How has the global pandemic accelerated automation in business?

How has the global pandemic accelerated automation in business?

 

October 25, 2021

In March 2020, businesses across the world were forced to adapt their processes as we adjusted to the Covid-19 pandemic, working to maintain operations with many staff working at home and various lockdown restrictions in place.

For many, the quickest solution was automation, to ensure business could continue with remote management or even without human interaction at all. A global survey carried out by McKinsey in 2020 suggested that the pandemic has accelerated the adoption of digital technology by several years.

As conditions changed week by week companies had to rethink existing plans and respond at pace, injecting a degree of flexibility that might change the way many of us work forever. Indeed, many industries that might have never considered automation before have now introduced new solutions.

A new approach for many industries

One such example can be seen in the restaurant trade, which was hit hard by prolonged closures and needed to safely welcome patrons when doors were finally opened again. Pubs, cafes, and restaurants quickly installed apps that allowed people to view the menu, order, and pay online, minimising the need for person to person contact.

In the US, restaurant chain Arby’s is using a voice recognition system named Tori to take drive through orders, and McDonald’s is experimenting with similar technology. A similar outlet chain called White Castle has begun using robots to cook hamburgers and French fries, because according to the owner, “Robots, after all, can’t get sick or spread disease”.
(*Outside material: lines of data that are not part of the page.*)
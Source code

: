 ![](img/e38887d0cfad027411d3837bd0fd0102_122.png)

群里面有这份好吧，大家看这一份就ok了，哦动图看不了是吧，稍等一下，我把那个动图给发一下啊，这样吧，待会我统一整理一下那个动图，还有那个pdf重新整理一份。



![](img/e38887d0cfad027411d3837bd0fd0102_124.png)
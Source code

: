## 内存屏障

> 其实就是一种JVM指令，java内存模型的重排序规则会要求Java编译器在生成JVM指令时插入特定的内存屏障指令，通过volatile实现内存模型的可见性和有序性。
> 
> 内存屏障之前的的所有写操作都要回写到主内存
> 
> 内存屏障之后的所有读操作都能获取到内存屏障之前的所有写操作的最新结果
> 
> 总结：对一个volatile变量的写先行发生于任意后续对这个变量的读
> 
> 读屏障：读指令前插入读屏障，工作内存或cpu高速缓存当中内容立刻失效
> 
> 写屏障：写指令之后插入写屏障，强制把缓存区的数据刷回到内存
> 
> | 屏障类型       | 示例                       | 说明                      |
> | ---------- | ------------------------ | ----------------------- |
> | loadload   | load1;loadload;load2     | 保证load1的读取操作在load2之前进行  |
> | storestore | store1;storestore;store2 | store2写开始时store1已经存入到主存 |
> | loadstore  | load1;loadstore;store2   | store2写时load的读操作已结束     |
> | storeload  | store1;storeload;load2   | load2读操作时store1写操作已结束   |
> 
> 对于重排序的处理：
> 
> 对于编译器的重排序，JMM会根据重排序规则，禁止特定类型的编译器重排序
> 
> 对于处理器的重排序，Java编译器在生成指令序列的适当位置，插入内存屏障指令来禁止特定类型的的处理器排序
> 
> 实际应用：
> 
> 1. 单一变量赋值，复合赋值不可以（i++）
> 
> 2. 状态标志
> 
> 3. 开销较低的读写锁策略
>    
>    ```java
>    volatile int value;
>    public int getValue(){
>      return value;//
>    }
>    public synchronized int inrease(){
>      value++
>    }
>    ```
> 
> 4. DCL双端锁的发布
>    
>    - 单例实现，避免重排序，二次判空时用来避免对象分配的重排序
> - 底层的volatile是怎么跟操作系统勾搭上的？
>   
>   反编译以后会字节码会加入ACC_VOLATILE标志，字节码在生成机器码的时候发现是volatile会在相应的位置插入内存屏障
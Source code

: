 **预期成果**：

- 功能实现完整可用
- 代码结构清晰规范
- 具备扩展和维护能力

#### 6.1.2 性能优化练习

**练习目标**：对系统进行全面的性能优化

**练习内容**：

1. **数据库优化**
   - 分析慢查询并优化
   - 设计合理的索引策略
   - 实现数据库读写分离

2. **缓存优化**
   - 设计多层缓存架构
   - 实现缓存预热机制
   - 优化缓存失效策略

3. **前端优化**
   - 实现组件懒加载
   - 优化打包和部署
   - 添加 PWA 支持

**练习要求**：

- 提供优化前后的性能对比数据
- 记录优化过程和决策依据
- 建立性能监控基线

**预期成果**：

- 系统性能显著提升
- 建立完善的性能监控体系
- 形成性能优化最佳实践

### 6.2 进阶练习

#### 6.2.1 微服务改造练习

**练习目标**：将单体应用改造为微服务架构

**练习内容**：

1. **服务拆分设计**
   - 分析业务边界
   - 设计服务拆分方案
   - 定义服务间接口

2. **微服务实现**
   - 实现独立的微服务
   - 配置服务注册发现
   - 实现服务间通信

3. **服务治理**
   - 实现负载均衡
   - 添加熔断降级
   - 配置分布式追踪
The swift increase in online shopping during the pandemic has seen many stock warehouses bring in automated systems to manage the increase in demand. One of the largest online retailers, Amazon, has invested in automated systems that reduce the need for workers to walk up and down endless rows of shelves to fulfil orders, saving time by sorting and seeking products automatically and moving shelves to deliver the right items to waiting staff.

Globally, warehouses are expected to invest $36bn in automation this year, up 20 percent on 2020. Combined investment in the last two years has gone up $1.6bn against pre-pandemic forecasts, according to research group Interact Analysis.

What is the impact on staff?

There is an assumption that an increase in automation technology means a loss of jobs for workers, yet despite reportedly high rates of unemployment, many businesses that are now able to return to a form of normality are struggling to recruit. Vacancies in the UK, for example, hit a record high of 1.1 million between June and September 2021, according to the Office for National Statistics.

One of the main benefits of automation is that it can save worker’s time and energy in completing manual repetitive processes, boring tasks. Rather than making roles redundant, technology can allow a business to redeploy workers into more interesting work, making better use of staff skills and expertise. Solweb client Endeavour Specialty Chemicals found they were able to free up laboratory workers from admin tasks with automated systems, which delivers value to the company and the individuals themselves. 

There are many businesses which may have had automation in their plans for the future and the events of the past year and a half have provided the opportunity to accelerate these plans and adapt quickly to changes in market behaviour. It has forced a change in mindset that will permanently impact our approach to business, because resilience and flexibility is now more important than ever and automation can allow companies and teams to respond effectively no matter what challenges they face.